(Dataset entries)
--- START ---

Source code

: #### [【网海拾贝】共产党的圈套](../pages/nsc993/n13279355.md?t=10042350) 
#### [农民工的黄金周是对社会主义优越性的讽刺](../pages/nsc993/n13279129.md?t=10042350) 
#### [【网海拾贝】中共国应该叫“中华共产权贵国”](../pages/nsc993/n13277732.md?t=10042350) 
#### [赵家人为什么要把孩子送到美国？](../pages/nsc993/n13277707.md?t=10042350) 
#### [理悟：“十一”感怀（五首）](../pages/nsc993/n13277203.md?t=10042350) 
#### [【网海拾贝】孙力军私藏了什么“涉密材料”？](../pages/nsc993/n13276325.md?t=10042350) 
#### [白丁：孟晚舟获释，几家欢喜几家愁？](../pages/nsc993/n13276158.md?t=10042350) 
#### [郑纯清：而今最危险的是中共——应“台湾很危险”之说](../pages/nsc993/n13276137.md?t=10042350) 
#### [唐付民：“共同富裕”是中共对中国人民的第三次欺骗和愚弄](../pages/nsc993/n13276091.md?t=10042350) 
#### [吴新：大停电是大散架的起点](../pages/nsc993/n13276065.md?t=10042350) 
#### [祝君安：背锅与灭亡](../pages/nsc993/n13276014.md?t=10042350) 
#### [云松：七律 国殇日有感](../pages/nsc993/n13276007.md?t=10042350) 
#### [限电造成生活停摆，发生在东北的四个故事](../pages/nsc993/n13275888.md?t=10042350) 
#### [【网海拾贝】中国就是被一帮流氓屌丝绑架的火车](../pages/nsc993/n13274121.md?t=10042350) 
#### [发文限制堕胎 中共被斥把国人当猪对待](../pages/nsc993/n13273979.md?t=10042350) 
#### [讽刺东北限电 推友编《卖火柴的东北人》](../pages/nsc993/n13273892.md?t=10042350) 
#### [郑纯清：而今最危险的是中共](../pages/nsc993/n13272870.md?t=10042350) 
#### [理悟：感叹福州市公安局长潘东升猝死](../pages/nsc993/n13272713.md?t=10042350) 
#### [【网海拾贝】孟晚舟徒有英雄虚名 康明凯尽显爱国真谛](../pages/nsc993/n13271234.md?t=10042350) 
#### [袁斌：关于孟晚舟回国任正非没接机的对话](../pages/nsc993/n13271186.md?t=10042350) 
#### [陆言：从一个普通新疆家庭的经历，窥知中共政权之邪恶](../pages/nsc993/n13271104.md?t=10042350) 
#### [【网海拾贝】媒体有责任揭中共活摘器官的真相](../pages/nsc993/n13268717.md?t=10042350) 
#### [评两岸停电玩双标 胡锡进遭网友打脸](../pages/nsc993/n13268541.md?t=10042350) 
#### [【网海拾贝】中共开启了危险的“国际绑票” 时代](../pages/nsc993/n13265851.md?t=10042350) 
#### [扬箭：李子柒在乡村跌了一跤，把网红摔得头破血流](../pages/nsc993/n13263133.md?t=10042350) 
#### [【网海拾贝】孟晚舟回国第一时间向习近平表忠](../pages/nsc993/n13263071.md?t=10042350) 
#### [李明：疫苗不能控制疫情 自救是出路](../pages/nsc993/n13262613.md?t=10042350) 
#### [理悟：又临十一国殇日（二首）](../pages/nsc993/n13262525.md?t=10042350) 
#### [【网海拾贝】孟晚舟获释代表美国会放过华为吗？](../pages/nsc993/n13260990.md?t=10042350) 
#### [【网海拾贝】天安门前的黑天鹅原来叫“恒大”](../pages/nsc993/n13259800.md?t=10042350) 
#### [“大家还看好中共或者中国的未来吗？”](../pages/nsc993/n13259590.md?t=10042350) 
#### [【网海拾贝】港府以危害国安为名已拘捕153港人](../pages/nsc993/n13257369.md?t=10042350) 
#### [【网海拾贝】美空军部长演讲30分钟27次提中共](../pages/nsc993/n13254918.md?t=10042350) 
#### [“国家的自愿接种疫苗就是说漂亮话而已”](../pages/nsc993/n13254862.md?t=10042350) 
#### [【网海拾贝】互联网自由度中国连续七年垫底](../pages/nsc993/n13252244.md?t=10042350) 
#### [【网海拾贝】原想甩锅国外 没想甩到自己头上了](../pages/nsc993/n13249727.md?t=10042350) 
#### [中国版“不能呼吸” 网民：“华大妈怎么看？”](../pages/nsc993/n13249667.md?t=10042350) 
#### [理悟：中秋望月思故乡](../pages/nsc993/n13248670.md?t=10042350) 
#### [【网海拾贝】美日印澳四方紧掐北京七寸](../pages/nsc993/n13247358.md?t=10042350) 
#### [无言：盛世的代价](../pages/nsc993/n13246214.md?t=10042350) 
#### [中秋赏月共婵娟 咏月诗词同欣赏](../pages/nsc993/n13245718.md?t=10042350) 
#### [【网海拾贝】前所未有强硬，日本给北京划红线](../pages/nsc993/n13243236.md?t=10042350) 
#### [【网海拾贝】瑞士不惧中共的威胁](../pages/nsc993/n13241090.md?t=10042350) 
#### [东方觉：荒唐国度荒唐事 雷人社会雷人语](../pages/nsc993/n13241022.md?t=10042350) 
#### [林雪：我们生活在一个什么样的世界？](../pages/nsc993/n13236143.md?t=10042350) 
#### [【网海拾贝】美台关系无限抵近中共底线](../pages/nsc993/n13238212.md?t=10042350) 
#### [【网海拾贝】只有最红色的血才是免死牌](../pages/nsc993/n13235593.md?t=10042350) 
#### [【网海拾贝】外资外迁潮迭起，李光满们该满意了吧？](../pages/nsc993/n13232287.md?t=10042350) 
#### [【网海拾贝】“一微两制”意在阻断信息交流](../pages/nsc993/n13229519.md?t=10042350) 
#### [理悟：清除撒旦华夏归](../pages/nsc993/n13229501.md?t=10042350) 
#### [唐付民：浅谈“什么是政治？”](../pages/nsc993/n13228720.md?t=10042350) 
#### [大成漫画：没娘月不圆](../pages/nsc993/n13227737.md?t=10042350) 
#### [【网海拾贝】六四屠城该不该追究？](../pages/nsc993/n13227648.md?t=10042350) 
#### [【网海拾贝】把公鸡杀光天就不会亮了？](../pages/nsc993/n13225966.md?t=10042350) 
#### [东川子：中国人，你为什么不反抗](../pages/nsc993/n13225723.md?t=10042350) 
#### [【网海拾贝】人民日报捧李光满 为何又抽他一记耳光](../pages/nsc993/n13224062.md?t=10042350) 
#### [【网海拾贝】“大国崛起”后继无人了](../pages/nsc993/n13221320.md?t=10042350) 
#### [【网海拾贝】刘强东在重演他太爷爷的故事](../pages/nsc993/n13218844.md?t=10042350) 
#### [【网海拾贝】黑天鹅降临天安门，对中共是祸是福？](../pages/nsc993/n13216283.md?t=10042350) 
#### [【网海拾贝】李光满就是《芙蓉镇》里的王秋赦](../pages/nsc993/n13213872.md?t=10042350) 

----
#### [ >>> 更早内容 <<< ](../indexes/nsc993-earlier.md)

--- END ---

DIRECTIONS: Look above for the line with "#### [郑纯清：而今最危险的是中共]" and the line with "#### [【网海拾贝】媒体". Write out those two lines and all the lines between them, exactly, and no others.

TASK RESPONSE:
#### [郑纯清：而今最危险的是中共](../pages/nsc993/n13272870.md?t=10042350) 
#### [理悟：感叹福州市公安局长潘东升猝死](../pages/nsc993/n13272713.md?t=10042350) 
#### [【网海拾贝】孟晚舟徒有英雄虚名 康明凯尽显爱国真谛](../pages/nsc993/n13271234.md?t=10042350) 
#### [袁斌：关于孟晚舟回国任正非没接机的对话](../pages/nsc993/n13271186.md?t=10042350) 
#### [陆言：从一个普通新疆家庭的经历，窥知中共政权之邪恶](../pages/nsc993/n13271104.md?t=10042350) 
#### [【网海拾贝】媒体有责任揭中共活摘器官的真相](../pages/nsc993/n13268717.md?t=10042350) 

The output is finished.